I don’t think that anybody there truly understood what I was saying because I didn’t come right out and use a Powerpoint presentation with the salient points in bullet paragraphs. We have a lot more bullying in schools now because kids that are being bullied are actively prevented from defending themselves, and the strategies that are being used to stop bullies and bullying aren’t very effective. “It’s not nice to pull hair (etc.)” isn’t a very strong disincentive. Writing multiple page reports about the problem and sending them up the ladder punishes the teacher who has a shitload of paperwork already, and then the teacher is punished again because administration blames the teacher for not having control of the class. Suspending a kid from school so that he or she gets to stay home for three days and watch movies and play video games (or burglarize the neighboring houses)? Oh, please. Yeah, that would have made me walk the straight and narrow back in the day. Snort. Notifying parents only works if the parents care. Many don’t. Some parents that are notified come up to school and cuss out the school receptionist and principal.

Back in my school days, if somebody was sneaky pulling somebody’s hair while teacher wasn’t looking, they would turn around and punch them in the nose and teacher would say it served them right. This was actually a very good incentive for children to not engage in bullying. A big bully’s size advantage could be overcome by numerical superiority of many smaller children who Have Had Enough (or the element of surprise). A bully might be publicly humiliated by a much smaller child whipping his ass. In other words, bullies got a taste of what they dished out frequently enough that it provided a painful disincentive for picking on other kids. Not anymore.

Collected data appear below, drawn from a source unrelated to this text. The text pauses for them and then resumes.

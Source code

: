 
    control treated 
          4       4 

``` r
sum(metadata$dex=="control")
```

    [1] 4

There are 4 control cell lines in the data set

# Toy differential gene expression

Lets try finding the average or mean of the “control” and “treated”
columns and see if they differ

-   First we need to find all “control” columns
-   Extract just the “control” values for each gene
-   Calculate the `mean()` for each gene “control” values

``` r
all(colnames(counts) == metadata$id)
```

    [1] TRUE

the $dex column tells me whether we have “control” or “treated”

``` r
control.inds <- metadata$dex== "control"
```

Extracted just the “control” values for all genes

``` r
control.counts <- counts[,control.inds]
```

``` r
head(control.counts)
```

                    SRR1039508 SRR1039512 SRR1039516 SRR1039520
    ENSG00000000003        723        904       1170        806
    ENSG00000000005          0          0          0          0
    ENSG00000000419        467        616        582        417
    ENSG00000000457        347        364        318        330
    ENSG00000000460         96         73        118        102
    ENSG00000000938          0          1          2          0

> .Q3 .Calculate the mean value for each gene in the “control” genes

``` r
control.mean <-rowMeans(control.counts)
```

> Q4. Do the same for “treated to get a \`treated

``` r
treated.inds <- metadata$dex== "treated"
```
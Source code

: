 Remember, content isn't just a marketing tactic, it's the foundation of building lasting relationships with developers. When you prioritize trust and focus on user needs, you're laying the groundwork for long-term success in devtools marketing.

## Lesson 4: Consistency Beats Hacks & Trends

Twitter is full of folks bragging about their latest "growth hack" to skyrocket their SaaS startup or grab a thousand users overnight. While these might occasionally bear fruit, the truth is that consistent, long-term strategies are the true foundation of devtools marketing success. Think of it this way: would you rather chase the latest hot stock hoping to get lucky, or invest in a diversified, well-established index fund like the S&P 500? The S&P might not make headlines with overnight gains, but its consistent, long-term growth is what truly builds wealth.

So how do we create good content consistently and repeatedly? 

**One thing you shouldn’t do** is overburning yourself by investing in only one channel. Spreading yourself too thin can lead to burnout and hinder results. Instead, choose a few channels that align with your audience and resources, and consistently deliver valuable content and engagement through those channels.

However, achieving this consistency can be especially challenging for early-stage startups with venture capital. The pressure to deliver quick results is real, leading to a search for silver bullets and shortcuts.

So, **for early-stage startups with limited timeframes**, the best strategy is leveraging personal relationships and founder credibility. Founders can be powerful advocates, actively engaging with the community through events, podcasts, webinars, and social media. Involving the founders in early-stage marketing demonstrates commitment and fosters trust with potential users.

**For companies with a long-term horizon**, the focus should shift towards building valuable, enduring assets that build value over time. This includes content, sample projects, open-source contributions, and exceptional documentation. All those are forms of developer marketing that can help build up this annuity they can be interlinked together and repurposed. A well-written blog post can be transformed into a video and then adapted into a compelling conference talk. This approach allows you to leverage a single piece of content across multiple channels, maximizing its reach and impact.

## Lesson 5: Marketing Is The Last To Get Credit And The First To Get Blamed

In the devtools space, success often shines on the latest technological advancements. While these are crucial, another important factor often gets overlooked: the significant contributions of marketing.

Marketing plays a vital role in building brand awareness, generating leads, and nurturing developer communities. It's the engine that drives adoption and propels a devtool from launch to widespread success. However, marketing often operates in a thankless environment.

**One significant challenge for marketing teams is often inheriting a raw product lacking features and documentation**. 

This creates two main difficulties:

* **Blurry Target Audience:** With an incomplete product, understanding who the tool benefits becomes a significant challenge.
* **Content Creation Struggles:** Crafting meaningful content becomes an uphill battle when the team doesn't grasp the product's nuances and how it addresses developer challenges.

You know why the kid that is defending him or herself from a bully’s assault gets kicked out of school, too, under “zero tolerance for violence” rules? My personal belief is that it is because at least one of the parents of said bully child is his or herself a bully and has in the past (or present) threatened administrators, school board and teachers with lawsuits and bodily harm. Rather than incur the wrath of said parent about why their pwecious 150 lb. 5th grade bully was kicked out of school for smacking around a 50 lb. third grader and the 50 lb. third grader who kicked them in self defense wasn’t, the rules are now incredibly stupid so that everybody gets kicked out.